══ INPUT ══
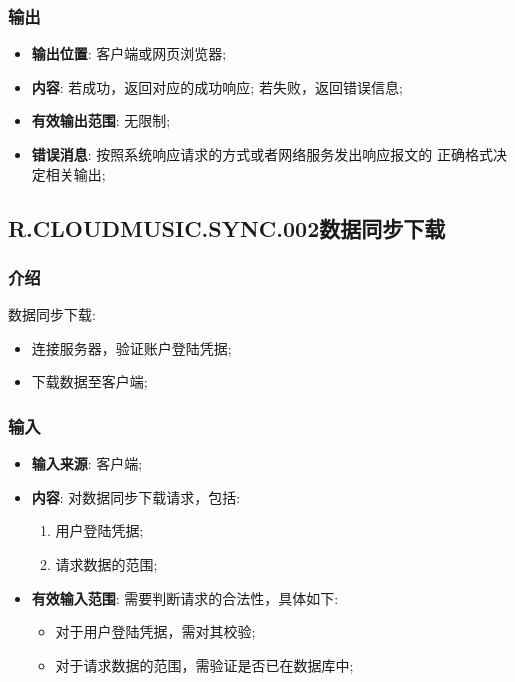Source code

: \subsubsection{输出}
\begin{itemize}
	\item \textbf{输出位置}: 客户端或网页浏览器;
	\item \textbf{内容}: 若成功，返回对应的成功响应; 若失败，返回错误信息;
	\item \textbf{有效输出范围}: 无限制;
	\item \textbf{错误消息}: 按照系统响应请求的方式或者网络服务发出响应报文的
		正确格式决定相关输出;
\end{itemize}

\subsection{R.CLOUDMUSIC.SYNC.002数据同步下载}
\subsubsection{介绍}
	数据同步下载:
	\begin{itemize}
		\item 连接服务器，验证账户登陆凭据;
		\item 下载数据至客户端;
	\end{itemize}
\subsubsection{输入}
	\begin{itemize}
		\item \textbf{输入来源}: 客户端;
		\item \textbf{内容}: 对数据同步下载请求，包括: 
		\begin{enumerate}
			\item 用户登陆凭据;
			\item 请求数据的范围;
		\end{enumerate}
		\item \textbf{有效输入范围}: 需要判断请求的合法性，具体如下: 
		\begin{itemize}
			\item 对于用户登陆凭据，需对其校验; 
			\item 对于请求数据的范围，需验证是否已在数据库中; 
		\end{itemize}
	\end{itemize}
═══
If the word "textbf" is on a line above, return that line.

	\item \textbf{输出位置}: 客户端或网页浏览器;
	\item \textbf{内容}: 若成功，返回对应的成功响应; 若失败，返回错误信息;
	\item \textbf{有效输出范围}: 无限制;
	\item \textbf{错误消息}: 按照系统响应请求的方式或者网络服务发出响应报文的
		\item \textbf{输入来源}: 客户端;
		\item \textbf{内容}: 对数据同步下载请求，包括: 
		\item \textbf{有效输入范围}: 需要判断请求的合法性，具体如下: 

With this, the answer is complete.